■ TRY IT ■
Go through the data below and return each line containing the word "prec".

+ + +

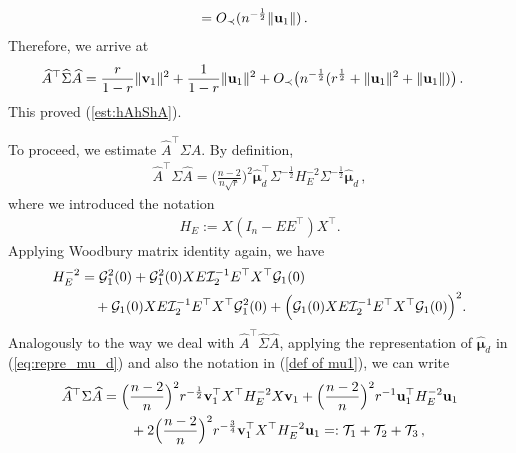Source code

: \documentclass[12pt]{article}
\numberwithin{equation}{section}
\theoremstyle{remark}
\newcommand{\1}{{\rm 1}\kern-0.24em{\rm I}}
\begin{document}
\begin{appendices}
\begin{align*}
&= O_\prec(n^{-\frac 12} \Vert {\bf u}_1\Vert)\, .
\end{align*}
 Therefore, we arrive at 
 \begin{align*} %
\widehat A^{\top} \widehat \Sigma \widehat A 
&=  \frac{r}{1-r} \Vert {\bf v}_1\Vert^2 +  \frac{1}{1-r}\Vert {\bf u}_1\Vert^2     + O_\prec \big(n^{-\frac 12}(r^{\frac 12} + \Vert {\bf u}_1\Vert^2 + \Vert {\bf u}_1\Vert )  \big)\, .
\end{align*}
This proved  (\ref{est:hAhShA}).

To proceed, we  estimate $\widehat A^{\top} \Sigma \widehat A $. By definition, 
\begin{align*}
\widehat A^{\top} \Sigma \widehat A =\Big(\frac {n-2}{n\sqrt r}\Big)^2\hat {\bm{\mu}}_d^{\top} \Sigma^{-\frac12} H_E^{-2}  \Sigma^{-\frac12}\hat {\bm{\mu}}_d\, ,
\end{align*}
where we introduced the notation 
\begin{align*}
H_E:={{X}}( I_n - {{E}}{{E}}^{\top}) {{X}}^{\top}.
\end{align*}
Applying Woodbury matrix identity again, we have 
\begin{align}\label{eq:X_XT-2}
H_E^{-2} &= \mathcal{G}_1^2(0) + \mathcal{G}_1^2(0)  {X}{E}  \mathcal{I}_2^{-1} {E}^{\top} {{X}}^{\top}  \mathcal{G}_1(0) \notag\\
&\quad +  \mathcal{G}_1(0)  {X}{E}  \mathcal{I}_2^{-1} {E}^{\top} {{X}}^{\top}  \mathcal{G}_1^2(0)+   \Big(\mathcal{G}_1(0)  {X}{E}  \mathcal{I}_2^{-1} {E}^{\top} {{X}}^{\top}  \mathcal{G}_1(0)\Big)^2. 
\end{align}
Analogously to the way we deal with $\widehat A^{\top} \widehat \Sigma \widehat A $, applying the representation of  $\hat {\bm{\mu}}_d$ in (\ref{eq:repre_mu_d}) and also the notation in (\ref{def of mu1}), we can write
\begin{align}\label{def:rewrite ASigmaA}
\widehat A^{\top} \Sigma \widehat A &=\Big(\frac {n-2}{n}\Big)^2r^{-\frac 12}{\bf v}_1^{\top} {X}^{\top} H_E^{-2} {X}{\bf v}_1
+ \Big(\frac {n-2}{n}\Big)^2 r^{-1}{\bf u}_1^{\top}  H_E^{-2}{\bf u}_1 \notag\\
&\qquad +2 \Big(\frac {n-2}{n}\Big)^2 r^{-\frac 34}{\bf v}_1^{\top} {X}^{\top} H_E^{-2} {\bf u}_1=: \mathcal{T}_1 + \mathcal{T}_2 + \mathcal{T}_3\,,

\end{align}
\end{appendices}
\end{document}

+ + +

■ RESULT ■
&= O_\prec(n^{-\frac 12} \Vert {\bf u}_1\Vert)\, .
&=  \frac{r}{1-r} \Vert {\bf v}_1\Vert^2 +  \frac{1}{1-r}\Vert {\bf u}_1\Vert^2     + O_\prec \big(n^{-\frac 12}(r^{\frac 12} + \Vert {\bf u}_1\Vert^2 + \Vert {\bf u}_1\Vert )  \big)\, .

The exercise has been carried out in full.